Despite its rationale, pretrial detention does not deter crime
In general, there is no evidence to support detaining people in the name of public safety before they’ve been convicted of a crime. In fact, just a day or two in pretrial detention makes communities less safe. One 2022 study, for example, examined a robust dataset collected from 1.5 million people booked into a Kentucky jail between 2009 and 2018. Researchers found that each day a person spent in pretrial detention was strongly associated with an escalating risk of a new arrest when that person was later released before the end of their trial. After one day in jail, the risk of rearrest was 24%; after the third day, it jumped to 45%, eventually reaching nearly 60% by the 12th day. Other studies with longer timelines produced similar results: researchers investigating Harris County, Texas — home to some of the most sweeping pretrial reforms in recent memory — found that detention increased the number of new charges. Compared to people who had been released, misdemeanor defendants who had been detained for at least a week were charged with 11% more new misdemeanors within a month of their bail hearings.4
Consistent with these findings, and contrary to fears that releasing people pretrial will lead to more crime, communities that have reformed their pretrial processes have repeatedly reported successful outcomes. New Jersey, for example, implemented a risk-informed approach to pretrial release and virtually eliminated the use of cash bail in 2017. Serious crime rates fell and the percentage of people arrested for new crimes while awaiting trial only increased by one percentage point. In Illinois, early results indicate re-arrests have not substantially increased for people awaiting trial after the state ended money bond, even as jail populations have declined. Another study examining 421,850 cases from Philadelphia (Pa.) and Miami-Dade (Fla.) counties also concluded release had no detectable effect on new crime in the two years after the initial bail hearing.
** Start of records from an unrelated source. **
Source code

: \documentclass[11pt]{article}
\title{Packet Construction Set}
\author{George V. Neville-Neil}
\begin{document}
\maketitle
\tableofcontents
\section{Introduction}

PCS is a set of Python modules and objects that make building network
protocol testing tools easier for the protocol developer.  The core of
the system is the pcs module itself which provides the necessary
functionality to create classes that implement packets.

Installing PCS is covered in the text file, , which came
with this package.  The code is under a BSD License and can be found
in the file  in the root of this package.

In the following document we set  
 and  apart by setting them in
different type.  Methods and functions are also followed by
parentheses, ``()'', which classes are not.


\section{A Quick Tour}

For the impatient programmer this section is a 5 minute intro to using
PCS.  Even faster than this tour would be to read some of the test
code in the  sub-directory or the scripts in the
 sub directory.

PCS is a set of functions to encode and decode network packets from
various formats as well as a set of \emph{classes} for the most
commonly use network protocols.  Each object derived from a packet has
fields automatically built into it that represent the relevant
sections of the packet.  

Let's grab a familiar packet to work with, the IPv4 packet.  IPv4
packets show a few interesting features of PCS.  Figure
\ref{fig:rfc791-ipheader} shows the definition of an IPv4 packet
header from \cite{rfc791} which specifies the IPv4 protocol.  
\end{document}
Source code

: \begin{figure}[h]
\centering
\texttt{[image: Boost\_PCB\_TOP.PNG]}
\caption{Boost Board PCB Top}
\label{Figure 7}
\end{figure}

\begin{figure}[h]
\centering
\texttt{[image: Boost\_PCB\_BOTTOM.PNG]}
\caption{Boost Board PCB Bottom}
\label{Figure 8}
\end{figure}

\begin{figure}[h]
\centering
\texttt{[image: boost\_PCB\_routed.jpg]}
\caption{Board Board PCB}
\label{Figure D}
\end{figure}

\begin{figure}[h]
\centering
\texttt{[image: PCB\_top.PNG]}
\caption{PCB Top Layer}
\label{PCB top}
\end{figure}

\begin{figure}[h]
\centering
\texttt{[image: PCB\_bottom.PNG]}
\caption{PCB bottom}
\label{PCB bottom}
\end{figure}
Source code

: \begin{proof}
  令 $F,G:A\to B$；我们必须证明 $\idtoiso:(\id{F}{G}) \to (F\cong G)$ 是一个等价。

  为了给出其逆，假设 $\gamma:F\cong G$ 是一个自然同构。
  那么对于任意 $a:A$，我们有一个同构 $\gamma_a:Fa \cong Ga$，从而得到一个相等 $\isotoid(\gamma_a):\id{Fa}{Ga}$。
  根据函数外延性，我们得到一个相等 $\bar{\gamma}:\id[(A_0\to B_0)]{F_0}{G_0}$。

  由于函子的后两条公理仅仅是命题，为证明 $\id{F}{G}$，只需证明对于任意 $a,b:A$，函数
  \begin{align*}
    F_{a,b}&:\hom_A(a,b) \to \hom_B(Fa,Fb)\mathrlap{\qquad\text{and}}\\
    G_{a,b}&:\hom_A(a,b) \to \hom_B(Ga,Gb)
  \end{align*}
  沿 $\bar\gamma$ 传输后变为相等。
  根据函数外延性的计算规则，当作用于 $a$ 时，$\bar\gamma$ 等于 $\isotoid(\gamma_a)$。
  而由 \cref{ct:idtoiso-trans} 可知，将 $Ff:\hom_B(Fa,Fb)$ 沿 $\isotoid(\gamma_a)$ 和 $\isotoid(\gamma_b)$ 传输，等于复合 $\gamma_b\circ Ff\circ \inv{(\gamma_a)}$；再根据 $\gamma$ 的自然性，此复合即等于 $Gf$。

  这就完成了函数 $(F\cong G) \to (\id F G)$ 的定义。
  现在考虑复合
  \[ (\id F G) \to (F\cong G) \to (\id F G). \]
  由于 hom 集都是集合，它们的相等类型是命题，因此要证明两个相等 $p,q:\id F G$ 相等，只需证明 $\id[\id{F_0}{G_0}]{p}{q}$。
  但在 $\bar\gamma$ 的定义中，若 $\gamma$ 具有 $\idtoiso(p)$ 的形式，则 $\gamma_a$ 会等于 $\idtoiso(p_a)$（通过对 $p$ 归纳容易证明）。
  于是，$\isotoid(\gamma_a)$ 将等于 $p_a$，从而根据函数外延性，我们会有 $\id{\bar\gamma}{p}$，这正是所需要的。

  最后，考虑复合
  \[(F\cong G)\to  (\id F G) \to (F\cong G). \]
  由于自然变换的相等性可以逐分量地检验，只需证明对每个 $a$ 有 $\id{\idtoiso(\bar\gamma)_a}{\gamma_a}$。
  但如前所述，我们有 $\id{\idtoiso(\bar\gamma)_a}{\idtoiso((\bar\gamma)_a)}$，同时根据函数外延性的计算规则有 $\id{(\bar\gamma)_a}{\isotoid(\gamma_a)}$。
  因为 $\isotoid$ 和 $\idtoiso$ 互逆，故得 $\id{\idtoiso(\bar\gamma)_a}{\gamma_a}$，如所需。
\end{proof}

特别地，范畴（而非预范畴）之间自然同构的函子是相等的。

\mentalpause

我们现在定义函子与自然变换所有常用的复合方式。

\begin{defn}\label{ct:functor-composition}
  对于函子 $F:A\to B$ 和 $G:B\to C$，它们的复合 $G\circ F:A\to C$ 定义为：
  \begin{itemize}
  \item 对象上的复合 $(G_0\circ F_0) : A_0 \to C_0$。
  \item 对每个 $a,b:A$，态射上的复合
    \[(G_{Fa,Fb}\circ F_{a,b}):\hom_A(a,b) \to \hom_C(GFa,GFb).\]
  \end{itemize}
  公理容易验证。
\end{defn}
There are better ways to ensure court attendance than pretrial detention
It may seem intuitive that short jail stays can “scare someone straight” and deter them from missing court when they’re later released before the end of their trial. But detention does not work this way.5 This is because, for the most part, people who miss court are not trying to evade the legal process. On the contrary, when people are jailed, they can lose their housing, jobs, and transportation, making it harder for them to get to court. The same Kentucky study, for example, found that the chances a person would miss court were actually higher for those who were detained: they were 6% more likely to miss court after being held for just one day and 26% more likely after eleven days of detention. Overall, though, the degree of increased risk varied, leading researchers to conclude that detention doesn’t have a consistent relationship with court attendance. Again, we see similar results in other studies examining detention’s impact on court appearance: in New Jersey, court attendance dropped only 3% after the state drastically reduced the use of cash bail. In short, the evidence shows that pretrial detention has no meaningful benefit for court appearances.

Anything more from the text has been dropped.